The Crack-Up is a posthumous collection of essays, letters, and notes by American author F. Scott Fitzgerald and compiled by his lifelong friend, Edmund Wilson for publication by New Directions Publishing in 1945. Three of the essays are collected together under the title "The Crack-Up" and were first published in Esquire magazine in 1936. All of the essays were written by Fitzgerald between the years 1931-37. The three essays titled together as "The Crack-Up" were written as Fitzgerald suffered from his nervous breakdown and what he called emotional bankruptcy.

==Background==
After Fitzgerald's death in 1940, Wilson compiled and edited the writings into an anthology (collected together with letters, to and from Fitzgerald, his notebooks, and tributes to his legacy).

Wilson intended that the collection would "make an autobiographical sequence which vividly puts on record his state of mind and his point of view during the later years of his life."

==Contents==
- "Echoes of the Jazz Age", first published in Scribner's Magazine, November 1931
- "My Lost City", July 1932
- "Ring", first published in the New Republic, 11 October 1933
- "Show Mr. and Mrs.

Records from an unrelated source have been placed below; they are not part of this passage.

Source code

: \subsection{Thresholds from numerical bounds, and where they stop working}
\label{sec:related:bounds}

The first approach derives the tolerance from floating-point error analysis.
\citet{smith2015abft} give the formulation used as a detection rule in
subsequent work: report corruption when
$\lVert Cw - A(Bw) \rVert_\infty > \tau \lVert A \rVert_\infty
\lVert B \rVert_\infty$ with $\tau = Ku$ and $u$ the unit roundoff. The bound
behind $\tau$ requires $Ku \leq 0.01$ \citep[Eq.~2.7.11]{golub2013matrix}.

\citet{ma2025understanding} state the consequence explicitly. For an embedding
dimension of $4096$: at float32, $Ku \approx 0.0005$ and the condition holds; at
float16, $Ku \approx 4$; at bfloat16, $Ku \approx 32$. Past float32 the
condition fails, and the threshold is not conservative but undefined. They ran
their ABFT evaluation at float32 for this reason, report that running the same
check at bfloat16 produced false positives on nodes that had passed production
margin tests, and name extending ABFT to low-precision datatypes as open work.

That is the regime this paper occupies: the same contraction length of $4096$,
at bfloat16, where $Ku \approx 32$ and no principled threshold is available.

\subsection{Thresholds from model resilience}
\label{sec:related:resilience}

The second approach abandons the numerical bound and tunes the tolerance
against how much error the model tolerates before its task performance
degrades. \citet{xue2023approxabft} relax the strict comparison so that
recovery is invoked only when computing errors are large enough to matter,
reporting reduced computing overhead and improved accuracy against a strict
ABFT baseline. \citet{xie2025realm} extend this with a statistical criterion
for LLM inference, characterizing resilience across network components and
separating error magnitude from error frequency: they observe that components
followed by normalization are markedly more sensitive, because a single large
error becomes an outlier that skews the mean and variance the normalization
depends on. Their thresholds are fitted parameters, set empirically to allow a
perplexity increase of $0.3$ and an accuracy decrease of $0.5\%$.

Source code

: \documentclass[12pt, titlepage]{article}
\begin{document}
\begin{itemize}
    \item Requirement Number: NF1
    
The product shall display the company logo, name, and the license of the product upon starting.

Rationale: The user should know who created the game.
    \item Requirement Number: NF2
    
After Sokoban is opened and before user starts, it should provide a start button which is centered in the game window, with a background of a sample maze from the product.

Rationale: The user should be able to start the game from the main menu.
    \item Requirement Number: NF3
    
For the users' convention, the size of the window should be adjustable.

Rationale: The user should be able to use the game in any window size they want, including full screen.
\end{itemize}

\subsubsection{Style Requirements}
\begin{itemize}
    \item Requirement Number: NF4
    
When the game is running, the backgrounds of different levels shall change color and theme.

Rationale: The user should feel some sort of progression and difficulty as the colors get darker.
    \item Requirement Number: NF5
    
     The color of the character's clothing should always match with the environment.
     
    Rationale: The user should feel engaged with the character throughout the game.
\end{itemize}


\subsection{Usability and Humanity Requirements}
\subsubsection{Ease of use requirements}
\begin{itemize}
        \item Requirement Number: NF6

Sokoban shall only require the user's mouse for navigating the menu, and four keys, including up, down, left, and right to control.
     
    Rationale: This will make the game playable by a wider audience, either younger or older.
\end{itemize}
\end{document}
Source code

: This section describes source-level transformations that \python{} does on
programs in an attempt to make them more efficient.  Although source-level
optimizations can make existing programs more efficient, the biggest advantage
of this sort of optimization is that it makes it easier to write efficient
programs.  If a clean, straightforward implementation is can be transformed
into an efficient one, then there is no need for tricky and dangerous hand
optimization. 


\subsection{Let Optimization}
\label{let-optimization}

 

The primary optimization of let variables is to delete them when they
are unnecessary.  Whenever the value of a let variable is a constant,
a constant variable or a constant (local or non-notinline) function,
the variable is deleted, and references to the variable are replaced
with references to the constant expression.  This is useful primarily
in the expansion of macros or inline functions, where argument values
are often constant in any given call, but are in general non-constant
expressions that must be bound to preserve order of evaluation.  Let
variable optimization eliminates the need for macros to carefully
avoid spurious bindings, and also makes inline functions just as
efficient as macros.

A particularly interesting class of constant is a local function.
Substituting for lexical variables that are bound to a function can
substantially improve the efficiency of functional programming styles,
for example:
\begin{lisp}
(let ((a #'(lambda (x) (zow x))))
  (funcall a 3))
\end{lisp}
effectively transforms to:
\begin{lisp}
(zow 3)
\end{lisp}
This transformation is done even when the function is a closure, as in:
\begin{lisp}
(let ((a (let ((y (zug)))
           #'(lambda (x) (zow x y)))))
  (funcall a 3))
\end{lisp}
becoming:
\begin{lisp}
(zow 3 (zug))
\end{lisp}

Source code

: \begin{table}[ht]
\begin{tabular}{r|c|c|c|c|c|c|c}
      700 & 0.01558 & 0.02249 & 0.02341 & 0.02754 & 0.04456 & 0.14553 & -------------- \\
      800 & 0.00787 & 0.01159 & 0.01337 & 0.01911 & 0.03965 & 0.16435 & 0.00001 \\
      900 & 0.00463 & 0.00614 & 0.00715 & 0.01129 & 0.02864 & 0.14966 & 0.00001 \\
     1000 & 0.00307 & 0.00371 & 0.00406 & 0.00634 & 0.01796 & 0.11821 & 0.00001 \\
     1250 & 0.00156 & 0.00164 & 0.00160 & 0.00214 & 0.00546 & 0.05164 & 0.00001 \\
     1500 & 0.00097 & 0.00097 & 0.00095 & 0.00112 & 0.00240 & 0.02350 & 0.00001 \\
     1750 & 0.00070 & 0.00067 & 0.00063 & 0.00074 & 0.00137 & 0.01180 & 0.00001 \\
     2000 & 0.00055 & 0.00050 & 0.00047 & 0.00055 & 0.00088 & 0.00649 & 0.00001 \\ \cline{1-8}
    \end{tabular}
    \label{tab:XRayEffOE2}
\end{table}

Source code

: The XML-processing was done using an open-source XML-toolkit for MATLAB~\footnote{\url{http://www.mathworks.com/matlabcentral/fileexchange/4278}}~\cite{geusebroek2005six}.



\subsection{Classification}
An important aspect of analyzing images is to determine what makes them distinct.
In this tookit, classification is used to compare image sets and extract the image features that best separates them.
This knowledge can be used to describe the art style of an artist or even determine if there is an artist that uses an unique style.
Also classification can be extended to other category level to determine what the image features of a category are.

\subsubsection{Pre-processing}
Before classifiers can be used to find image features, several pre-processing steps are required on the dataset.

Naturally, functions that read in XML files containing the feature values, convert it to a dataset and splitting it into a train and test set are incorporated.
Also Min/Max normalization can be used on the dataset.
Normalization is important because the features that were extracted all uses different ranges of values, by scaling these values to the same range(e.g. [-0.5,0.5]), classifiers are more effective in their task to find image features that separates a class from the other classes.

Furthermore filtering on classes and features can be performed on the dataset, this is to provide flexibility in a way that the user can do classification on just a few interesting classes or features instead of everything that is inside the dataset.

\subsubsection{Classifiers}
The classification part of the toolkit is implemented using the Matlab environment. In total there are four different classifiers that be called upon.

F. To Number-", May/June, 1934
- "Auction-Model 1934", by Fitzgerald and his wife, Zelda, July 1934
- "Sleeping and Waking", December 1934
- "Lamp in the Window," a poem by Fitzgerald with introductory verses by the editor, first published in The New Yorker in 1935
- "The Crack-Up", February 1936, first published in Esquire
- Collected together under the title The Crack-Up:
  - "The Crack-Up" (originally printed in Esquire magazine, February 1936)
  - "Pasting It Together" (originally printed in Esquire magazine, March 1936)
  - "Handle With Care" (originally printed in Esquire magazine, April 1936) - where Fitzgerald deals with emotional bankruptcy, a theme recurring from The Basil and Josephine Stories which he wrote in 1931.
- "Early Success," October 1937, first published in American Cavalcade
- "The Note-Books
  - Anecdotes
  - Bright Clippings
  - Conversation and Things Overheard
  - Descriptions of Things and Atmosphere
  - Epigrams, Wisecracks and Jokes
  - Feelings and Emotions (without Girls)
  - Description of Girls
  - Descriptions of Humanity (Physical)
  - Ideas
  - Jingles and Songs
  - Karacters
  - Literacy
  - Moments (What People Do)
  - Nonsense and Stray Phrases
  - Observations
  - Rough Stuff
  - Scenes and Situations
  - Titles
  - Unclassified
  - Vernacular
  - Youth and Army
- Letters to Friends
  - To Edmund Wilson, 26 September 1917, from St. Paul, Minnesota: includes the poems "Boudoir" (by John Peale Bishop and "To Cecilia" (incorporated as prose in Book Two, Chapter III, This Side of Paradise)
  - To Edmund Wilson, Autumn of 1917 from Princeton: includes the poem "The Way of Purgation" (appears in slightly different form in Book Two, Chapter V, This Side of Paradise)
  - To Edmund Wilson, 10 January 1917 [1918], from Fort Leavenworth
  - To John V.A. Weaver, 1921, from St. Paul
  - Several more letters to Edmund Wilson and John Peale Bishop from various places
  - To Gerald Murphy, 14 September 1940
  - To Gerald and Sara Murphy
  - To Ernest Hemingway, 8 November 1940
- Letters to Frances Scott Fitzgerald
- Three Letters About The Great Gatsby from Gertrude Stein, Edith Wharton and T.S. Eliot
- A Letter from John Dos Passos
- A Letter from Thomas Wolfe
- F. Scott Fitzgerald by Paul Rosenfeld
- The Moral of Scott Fitzgerald by Glenway Wescott
- A Note On Fitzgerald by John Dos Passos
- The Hours by John Peale Bishop

==Reception==
Upon initial publication, the essays were poorly received and many reviewers were openly critical, particularly of the extent of Fitzgerald's personal revelations and his admission of his pessimistic outlook.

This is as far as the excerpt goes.